AES key: 16/24/32 bytes, indistinguishable from random.

Vendor-specific firmware containers

These vary widely. binwalk recognises many:

• Realtek RTKBoot: "RTKBoot" header.
• Allwinner eGON: "eGON.BT0" magic.
• Rockchip RKFW: "RKFW" header.
• MediaTek BootROM image: specific 32-byte preamble.
• Broadcom CFE bootloader: custom CFE header.
• TP-Link Atheros header: offset 0x100, custom structure.
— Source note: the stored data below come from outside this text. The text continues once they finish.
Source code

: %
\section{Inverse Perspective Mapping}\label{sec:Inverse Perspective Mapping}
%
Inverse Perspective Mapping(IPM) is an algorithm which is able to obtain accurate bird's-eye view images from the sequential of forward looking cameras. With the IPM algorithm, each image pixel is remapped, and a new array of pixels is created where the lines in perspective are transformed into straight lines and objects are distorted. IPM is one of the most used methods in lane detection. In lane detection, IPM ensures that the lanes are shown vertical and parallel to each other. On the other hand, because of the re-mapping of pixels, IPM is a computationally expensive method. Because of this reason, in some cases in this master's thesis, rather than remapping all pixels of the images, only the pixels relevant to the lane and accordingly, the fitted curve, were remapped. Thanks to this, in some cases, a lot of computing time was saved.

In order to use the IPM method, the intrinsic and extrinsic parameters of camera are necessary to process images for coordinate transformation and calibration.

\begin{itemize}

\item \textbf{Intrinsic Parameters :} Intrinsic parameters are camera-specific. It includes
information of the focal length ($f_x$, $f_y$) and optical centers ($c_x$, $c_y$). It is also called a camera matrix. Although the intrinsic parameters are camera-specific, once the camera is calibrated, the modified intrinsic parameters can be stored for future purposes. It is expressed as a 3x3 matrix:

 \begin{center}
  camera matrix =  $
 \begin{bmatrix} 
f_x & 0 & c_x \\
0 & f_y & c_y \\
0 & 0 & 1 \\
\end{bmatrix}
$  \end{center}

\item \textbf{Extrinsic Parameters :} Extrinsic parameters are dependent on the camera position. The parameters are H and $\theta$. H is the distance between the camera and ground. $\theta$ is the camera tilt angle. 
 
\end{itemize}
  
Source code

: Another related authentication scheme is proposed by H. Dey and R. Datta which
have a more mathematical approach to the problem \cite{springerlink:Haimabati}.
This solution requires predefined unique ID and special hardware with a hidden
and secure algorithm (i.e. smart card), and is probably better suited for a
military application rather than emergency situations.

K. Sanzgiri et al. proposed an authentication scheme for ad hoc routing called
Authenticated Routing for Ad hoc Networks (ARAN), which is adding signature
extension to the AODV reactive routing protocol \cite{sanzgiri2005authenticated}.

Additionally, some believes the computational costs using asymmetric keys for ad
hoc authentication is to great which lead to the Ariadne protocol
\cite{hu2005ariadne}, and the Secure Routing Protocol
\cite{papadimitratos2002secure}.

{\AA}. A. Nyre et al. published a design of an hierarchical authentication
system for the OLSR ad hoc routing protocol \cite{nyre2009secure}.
For each, the recipe is the same: binwalk finds the boundary, dd strips, the rest is a normal image you can load in r2.

Quick triage workflow

For an unknown blob, in order:

1. xxd file | head -2 — first bytes for instant recognition.
2. file file — libmagic guess.
3. binwalk file — embedded format scan.
4. binwalk -E file — entropy plot.
5. cpu_rec.py file — architecture guess if nothing else.
6. strings -n 8 file | head -50 — human-readable hints.
7. binwalk -e file — extract everything binwalk recognises.

This sequence, run on every new binary, will identify 95% of what you encounter in the field.